YOUR INSTRUCTIONS → Find and copy the lines in the records beneath this task that contain the word "name".

Pictures paired with source code
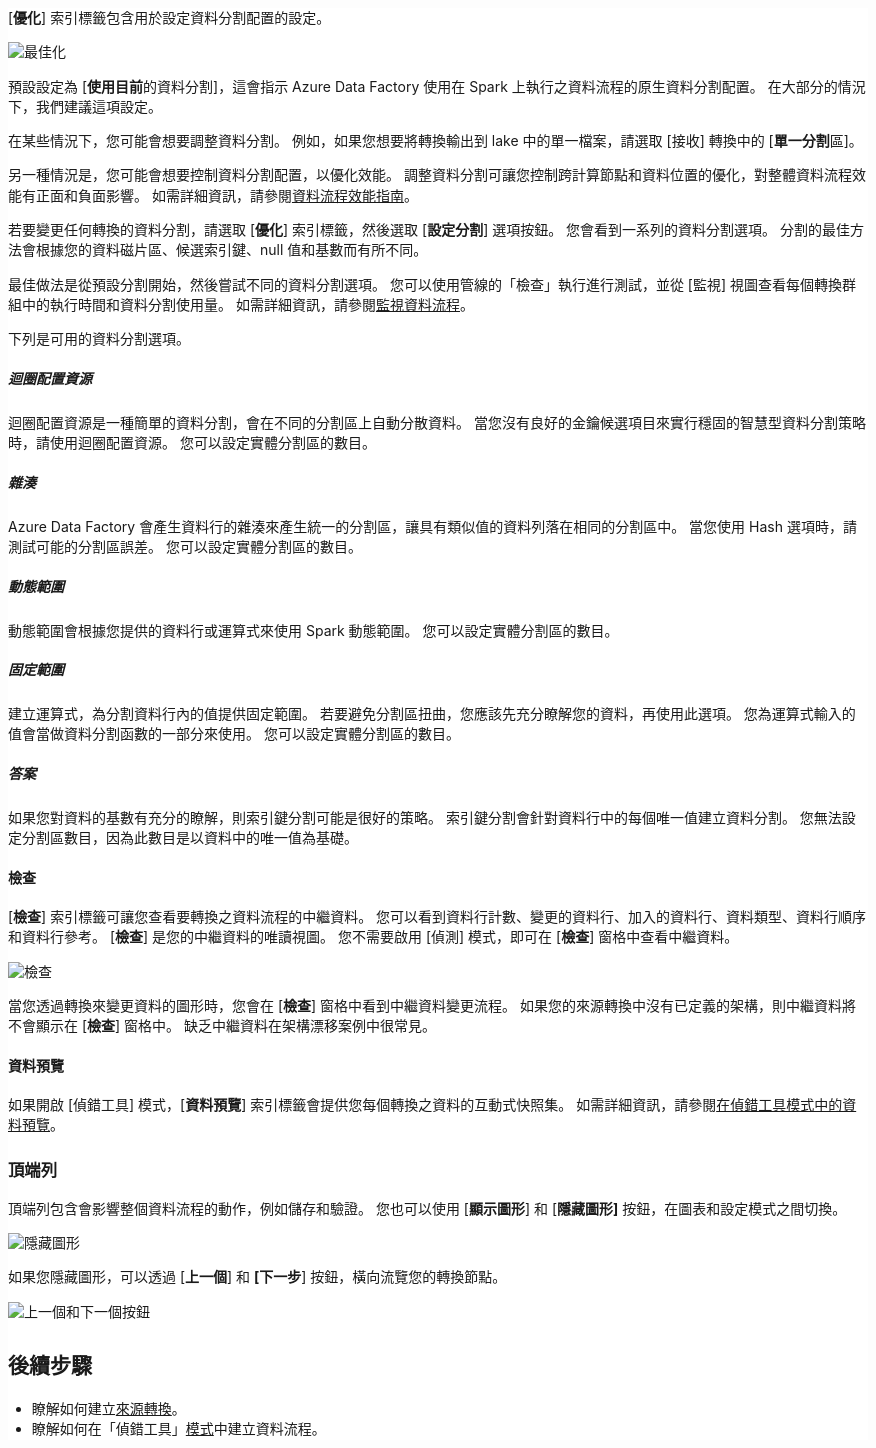 [**優化**] 索引標籤包含用於設定資料分割配置的設定。

![最佳化](media/data-flow/optimize1.png "最佳化")

預設設定為 [**使用目前**的資料分割]，這會指示 Azure Data Factory 使用在 Spark 上執行之資料流程的原生資料分割配置。 在大部分的情況下，我們建議這項設定。

在某些情況下，您可能會想要調整資料分割。 例如，如果您想要將轉換輸出到 lake 中的單一檔案，請選取 [接收] 轉換中的 [**單一分割**區]。

另一種情況是，您可能會想要控制資料分割配置，以優化效能。 調整資料分割可讓您控制跨計算節點和資料位置的優化，對整體資料流程效能有正面和負面影響。 如需詳細資訊，請參閱[資料流程效能指南](concepts-data-flow-performance.md)。

若要變更任何轉換的資料分割，請選取 [**優化**] 索引標籤，然後選取 [**設定分割**] 選項按鈕。 您會看到一系列的資料分割選項。 分割的最佳方法會根據您的資料磁片區、候選索引鍵、null 值和基數而有所不同。 

最佳做法是從預設分割開始，然後嘗試不同的資料分割選項。 您可以使用管線的「檢查」執行進行測試，並從 [監視] 視圖查看每個轉換群組中的執行時間和資料分割使用量。 如需詳細資訊，請參閱[監視資料流程](concepts-data-flow-monitoring.md)。

下列是可用的資料分割選項。

##### <a name="round-robin"></a>迴圈配置資源 

迴圈配置資源是一種簡單的資料分割，會在不同的分割區上自動分散資料。 當您沒有良好的金鑰候選項目來實行穩固的智慧型資料分割策略時，請使用迴圈配置資源。 您可以設定實體分割區的數目。

##### <a name="hash"></a>雜湊

Azure Data Factory 會產生資料行的雜湊來產生統一的分割區，讓具有類似值的資料列落在相同的分割區中。 當您使用 Hash 選項時，請測試可能的分割區誤差。 您可以設定實體分割區的數目。

##### <a name="dynamic-range"></a>動態範圍

動態範圍會根據您提供的資料行或運算式來使用 Spark 動態範圍。 您可以設定實體分割區的數目。 

##### <a name="fixed-range"></a>固定範圍

建立運算式，為分割資料行內的值提供固定範圍。 若要避免分割區扭曲，您應該先充分瞭解您的資料，再使用此選項。 您為運算式輸入的值會當做資料分割函數的一部分來使用。 您可以設定實體分割區的數目。

##### <a name="key"></a>答案

如果您對資料的基數有充分的瞭解，則索引鍵分割可能是很好的策略。 索引鍵分割會針對資料行中的每個唯一值建立資料分割。 您無法設定分割區數目，因為此數目是以資料中的唯一值為基礎。

#### <a name="inspect"></a>檢查

[**檢查**] 索引標籤可讓您查看要轉換之資料流程的中繼資料。 您可以看到資料行計數、變更的資料行、加入的資料行、資料類型、資料行順序和資料行參考。 [**檢查**] 是您的中繼資料的唯讀視圖。 您不需要啟用 [偵測] 模式，即可在 [**檢查**] 窗格中查看中繼資料。

![檢查](media/data-flow/inspect1.png "檢查")

當您透過轉換來變更資料的圖形時，您會在 [**檢查**] 窗格中看到中繼資料變更流程。 如果您的來源轉換中沒有已定義的架構，則中繼資料將不會顯示在 [**檢查**] 窗格中。 缺乏中繼資料在架構漂移案例中很常見。

#### <a name="data-preview"></a>資料預覽

如果開啟 [偵錯工具] 模式，[**資料預覽**] 索引標籤會提供您每個轉換之資料的互動式快照集。 如需詳細資訊，請參閱[在偵錯工具模式中的資料預覽](concepts-data-flow-debug-mode.md#data-preview)。

### <a name="top-bar"></a>頂端列

頂端列包含會影響整個資料流程的動作，例如儲存和驗證。 您也可以使用 [**顯示圖形**] 和 [**隱藏圖形]** 按鈕，在圖表和設定模式之間切換。

![隱藏圖形](media/data-flow/hideg.png "隱藏圖形")

如果您隱藏圖形，可以透過 [**上一個**] 和 **[下一步**] 按鈕，橫向流覽您的轉換節點。

![上一個和下一個按鈕](media/data-flow/showhide.png "上一個和下一個按鈕")

## <a name="next-steps"></a>後續步驟

* 瞭解如何建立[來源轉換](data-flow-source.md)。
* 瞭解如何在「偵錯工具」[模式](concepts-data-flow-debug-mode.md)中建立資料流程。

OUTPUT BELOW →
##### <a name="round-robin"></a>迴圈配置資源 
##### <a name="hash"></a>雜湊
##### <a name="dynamic-range"></a>動態範圍
##### <a name="fixed-range"></a>固定範圍
##### <a name="key"></a>答案
#### <a name="inspect"></a>檢查
#### <a name="data-preview"></a>資料預覽
### <a name="top-bar"></a>頂端列
## <a name="next-steps"></a>後續步驟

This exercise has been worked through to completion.